Go through the material below and tally every line with the string "Facebook". Reply with the number only.

- Opening Delimiter -

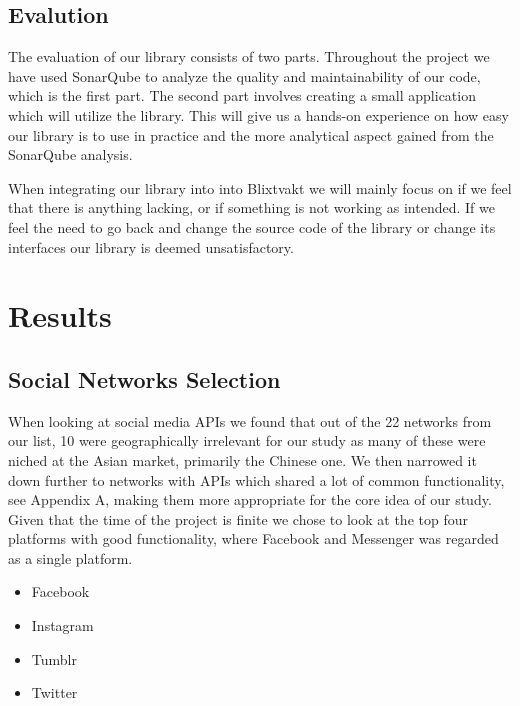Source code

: \documentclass{sigchi-alternate}
\begin{document}
\subsection{Evalution}
The evaluation of our library consists of two parts. Throughout the project we have used SonarQube to analyze the quality and maintainability of our code, which is the first part. The second part
involves creating a small application which will utilize the library. This will give us a hands-on experience on how easy our library is to use in practice and the more analytical aspect gained
from the SonarQube analysis. 

When integrating our library into into Blixtvakt we will mainly focus on if we feel that there is anything lacking, or if something is not working as intended. If we feel the need to go back and
change the source code of the library or change its interfaces our library is deemed unsatisfactory. 

\section{Results}
\subsection{Social Networks Selection}
When looking at social media APIs we found that out of the 22 networks from our list\autocite{STATISTA_LEADING_SOCIAL_NETWORKS}, 10 were geographically irrelevant for our study as many of these were
niched at the Asian market, primarily the Chinese one. We then narrowed it down further to networks with APIs which shared a lot of common functionality, see Appendix A, making them more appropriate for the core idea
of our study. Given that the time of the project is finite we chose to look at the top four platforms with good functionality, where Facebook and Messenger was regarded as a single platform.
\begin{itemize}
	\item Facebook
	\item Instagram
	\item Tumblr
	\item Twitter
\end{itemize}
\end{document}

- Closing Delimiter -

:: EXPECTED ANSWER ::
2